Work instructions: What is needed is a verbatim copy of the data, minus the pictures.

Pictures paired with source code
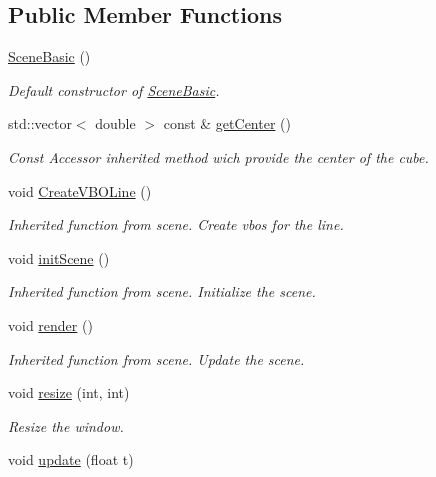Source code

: \subsection*{Public Member Functions}
\begin{DoxyCompactItemize}
\item 
\hyperlink{class_scene_basic_a4eedd794e7e095992bda1566f2e3bd2e}{Scene\+Basic} ()
\begin{DoxyCompactList}\small\item\em Default constructor of \hyperlink{class_scene_basic}{Scene\+Basic}. \end{DoxyCompactList}\item 
std\+::vector$<$ double $>$ const  \& \hyperlink{class_scene_basic_ac805ba94deedc1f4d606d9554d088ea0}{get\+Center} ()
\begin{DoxyCompactList}\small\item\em Const Accessor inherited method wich provide the center of the cube. \end{DoxyCompactList}\item 
void \hyperlink{class_scene_basic_ac0cc945b040983d7527cda36963ec711}{Create\+V\+B\+O\+Line} ()
\begin{DoxyCompactList}\small\item\em Inherited function from scene. Create vbos for the line. \end{DoxyCompactList}\item 
void \hyperlink{class_scene_basic_a0575ddd74a9f9a5f238def19657f275e}{init\+Scene} ()
\begin{DoxyCompactList}\small\item\em Inherited function from scene. Initialize the scene. \end{DoxyCompactList}\item 
void \hyperlink{class_scene_basic_a8cfaad3ce6a4586e088b8d55d0e23ea6}{render} ()
\begin{DoxyCompactList}\small\item\em Inherited function from scene. Update the scene. \end{DoxyCompactList}\item 
void \hyperlink{class_scene_basic_af8a829370fa5e7386f46b5b659f3a083}{resize} (int, int)
\begin{DoxyCompactList}\small\item\em Resize the window. \end{DoxyCompactList}\item 
void \hyperlink{class_scene_basic_a40b11f479361056d418edbf0a14c9a59}{update} (float t)

\end{DoxyCompactItemize}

Answer area:
Source code

: \subsection*{Public Member Functions}
\begin{DoxyCompactItemize}
\item 
\hyperlink{class_scene_basic_a4eedd794e7e095992bda1566f2e3bd2e}{Scene\+Basic} ()
\begin{DoxyCompactList}\small\item\em Default constructor of \hyperlink{class_scene_basic}{Scene\+Basic}. \end{DoxyCompactList}\item 
std\+::vector$<$ double $>$ const  \& \hyperlink{class_scene_basic_ac805ba94deedc1f4d606d9554d088ea0}{get\+Center} ()
\begin{DoxyCompactList}\small\item\em Const Accessor inherited method wich provide the center of the cube. \end{DoxyCompactList}\item 
void \hyperlink{class_scene_basic_ac0cc945b040983d7527cda36963ec711}{Create\+V\+B\+O\+Line} ()
\begin{DoxyCompactList}\small\item\em Inherited function from scene. Create vbos for the line. \end{DoxyCompactList}\item 
void \hyperlink{class_scene_basic_a0575ddd74a9f9a5f238def19657f275e}{init\+Scene} ()
\begin{DoxyCompactList}\small\item\em Inherited function from scene. Initialize the scene. \end{DoxyCompactList}\item 
void \hyperlink{class_scene_basic_a8cfaad3ce6a4586e088b8d55d0e23ea6}{render} ()
\begin{DoxyCompactList}\small\item\em Inherited function from scene. Update the scene. \end{DoxyCompactList}\item 
void \hyperlink{class_scene_basic_af8a829370fa5e7386f46b5b659f3a083}{resize} (int, int)
\begin{DoxyCompactList}\small\item\em Resize the window. \end{DoxyCompactList}\item 
void \hyperlink{class_scene_basic_a40b11f479361056d418edbf0a14c9a59}{update} (float t)

\end{DoxyCompactItemize}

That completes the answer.